**** Data shown ****

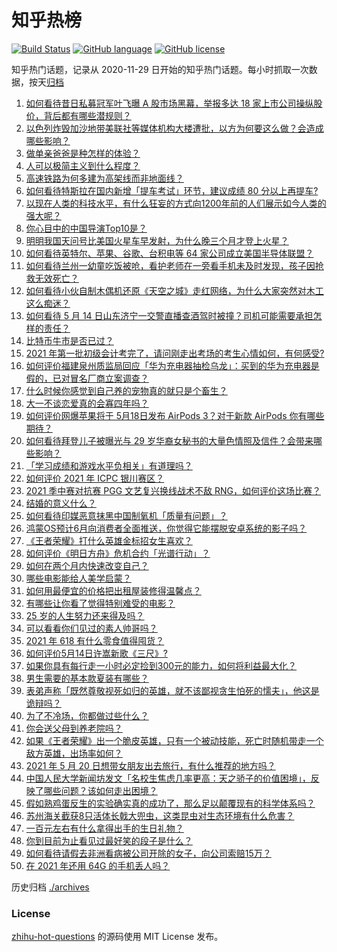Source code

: # 知乎热榜
[![Build Status](https://github.com/ToWeLong/zhihu-hot-questions/workflows/CI/badge.svg)](https://github.com/ToWeLong/zhihu-hot-questions/actions)
[![GitHub language](https://img.shields.io/badge/language-golang-orange.svg)](https://golang.org/)
[![GitHub license](https://img.shields.io/github/license/ToWeLong/zhihu-hot-questions)](https://github.com/ToWeLong/zhihu-hot-questions/blob/main/LICENSE)

知乎热门话题，记录从 2020-11-29 日开始的知乎热门话题。每小时抓取一次数据，按天[归档](./archives)

<!-- BEGIN -->

1. [如何看待昔日私募冠军叶飞曝 A 股市场黑幕，举报多达 18 家上市公司操纵股价，背后都有哪些潜规则？](https://www.zhihu.com/question/459558051)
1. [以色列炸毁加沙地带美联社等媒体机构大楼遭批，以方为何要这么做？会造成哪些影响？](https://www.zhihu.com/question/459696493)
1. [做单亲爸爸是种怎样的体验？](https://www.zhihu.com/question/296600349)
1. [人可以极简主义到什么程度？](https://www.zhihu.com/question/313020218)
1. [高速铁路为何多建为高架线而非地面线？](https://www.zhihu.com/question/308170553)
1. [如何看待特斯拉在国内新增「提车考试」环节，建议成绩 80 分以上再提车?](https://www.zhihu.com/question/459595338)
1. [以现在人类的科技水平，有什么狂妄的方式向1200年前的人们展示如今人类的强大呢？](https://www.zhihu.com/question/456628031)
1. [你心目中的中国导演Top10是？](https://www.zhihu.com/question/314257835)
1. [明明我国天问号比美国火星车早发射，为什么晚三个月才登上火星？](https://www.zhihu.com/question/445286711)
1. [如何看待英特尔、苹果、谷歌、台积电等 64 家公司成立美国半导体联盟？](https://www.zhihu.com/question/459482645)
1. [如何看待兰州一幼童吃饭被呛，看护老师在一旁看手机未及时发现，孩子因抢救无效死亡？](https://www.zhihu.com/question/459515468)
1. [如何看待小伙自制木偶机还原《天空之城》走红网络，为什么大家突然对木工这么痴迷？](https://www.zhihu.com/question/459454868)
1. [如何看待 5 月 14 日山东济宁一交警直播查酒驾时被撞？司机可能需要承担怎样的责任？](https://www.zhihu.com/question/459588410)
1. [比特币牛市是否已过？](https://www.zhihu.com/question/452808080)
1. [2021 年第一批初级会计考完了，请问刚走出考场的考生心情如何，有何感受?](https://www.zhihu.com/question/459532575)
1. [如何评价福建泉州质监局回应「华为充电器抽检乌龙」：买到的华为充电器是假的，已对冒名厂商立案调查？](https://www.zhihu.com/question/459575426)
1. [什么时候你感觉到自己养的宠物真的就只是个畜生？](https://www.zhihu.com/question/344278401)
1. [大一不谈恋爱真的会寡四年吗？](https://www.zhihu.com/question/453236394)
1. [如何评价网爆苹果将于 5月18日发布 AirPods 3？对于新款 AirPods 你有哪些期待？](https://www.zhihu.com/question/459436442)
1. [如何看待拜登儿子被曝光与 29 岁华裔女秘书的大量色情照及信件？会带来哪些影响？](https://www.zhihu.com/question/458657086)
1. [「学习成绩和游戏水平负相关」有道理吗？](https://www.zhihu.com/question/459296389)
1. [如何评价 2021 年 ICPC 银川赛区？](https://www.zhihu.com/question/436832940)
1. [2021 季中赛对抗赛 PGG 文艺复兴换线战术不敌 RNG，如何评价这场比赛？](https://www.zhihu.com/question/459612622)
1. [结婚的意义什么？](https://www.zhihu.com/question/458425888)
1. [如何看待印媒恶意抹黑中国制氧机「质量有问题」？](https://www.zhihu.com/question/459700129)
1. [鸿蒙OS预计6月向消费者全面推送，你觉得它能摆脱安卓系统的影子吗？](https://www.zhihu.com/question/458183232)
1. [《王者荣耀》打什么英雄金标招女生喜欢？](https://www.zhihu.com/question/458540709)
1. [如何评价《明日方舟》危机合约「光谱行动」？](https://www.zhihu.com/question/459589633)
1. [如何在两个月内快速改变自己？](https://www.zhihu.com/question/451986493)
1. [哪些电影能给人美学启蒙？](https://www.zhihu.com/question/450836374)
1. [如何用最便宜的价格把出租屋装修得温馨点？](https://www.zhihu.com/question/29840789)
1. [有哪些让你看了觉得特别难受的电影？](https://www.zhihu.com/question/441119264)
1. [25 岁的人生努力还来得及吗？](https://www.zhihu.com/question/458261574)
1. [可以看看你们见过的素人帅哥吗？](https://www.zhihu.com/question/361025689)
1. [2021 年 618 有什么零食值得囤货？](https://www.zhihu.com/question/459223718)
1. [如何评价5月14日许嵩新歌《三尺》?](https://www.zhihu.com/question/459310125)
1. [如果你具有每行走一小时必定捡到300元的能力，如何将利益最大化？](https://www.zhihu.com/question/439876862)
1. [男生需要的基本款夏装有哪些？](https://www.zhihu.com/question/29848880)
1. [表弟声称「既然尊敬视死如归的英雄，就不该鄙视贪生怕死的懦夫」，他这是诡辩吗？](https://www.zhihu.com/question/459177318)
1. [为了不冷场，你都做过些什么？](https://www.zhihu.com/question/458658699)
1. [你会送父母到养老院吗？](https://www.zhihu.com/question/454221536)
1. [如果《王者荣耀》出一个脆皮英雄，只有一个被动技能，死亡时随机带走一个敌方英雄，出场率如何？](https://www.zhihu.com/question/459413105)
1. [2021 年 5 月 20 日想带女朋友出去旅行，有什么推荐的地方吗？](https://www.zhihu.com/question/459014409)
1. [中国人民大学新闻坊发文「名校生焦虑几率更高：天之骄子的价值困境」，反映了哪些问题？该如何走出困境？](https://www.zhihu.com/question/459560350)
1. [假如熟鸡蛋反生的实验确实真的成功了，那么足以颠覆现有的科学体系吗？](https://www.zhihu.com/question/456677213)
1. [苏州海关截获8只活体长戟大兜虫，这类昆虫对生态环境有什么危害？](https://www.zhihu.com/question/459391470)
1. [一百元左右有什么拿得出手的生日礼物？](https://www.zhihu.com/question/333123808)
1. [你到目前为止看见过最好笑的段子是什么？](https://www.zhihu.com/question/297417967)
1. [如何看待请假去非洲看病被公司开除的女子，向公司索赔15万？](https://www.zhihu.com/question/459337590)
1. [在 2021 年还用 64G 的手机丢人吗？](https://www.zhihu.com/question/459213190)

<!-- END -->

历史归档 [./archives](./archives)


### License
[zhihu-hot-questions](https://github.com/towelong/zhihu-hot-questions) 的源码使用 MIT License 发布。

****

[Goal of the exercise]: Check each line of the entries above, and show every one holding the word "shields".

[Result]:
[![GitHub language](https://img.shields.io/badge/language-golang-orange.svg)](https://golang.org/)
[![GitHub license](https://img.shields.io/github/license/ToWeLong/zhihu-hot-questions)](https://github.com/ToWeLong/zhihu-hot-questions/blob/main/LICENSE)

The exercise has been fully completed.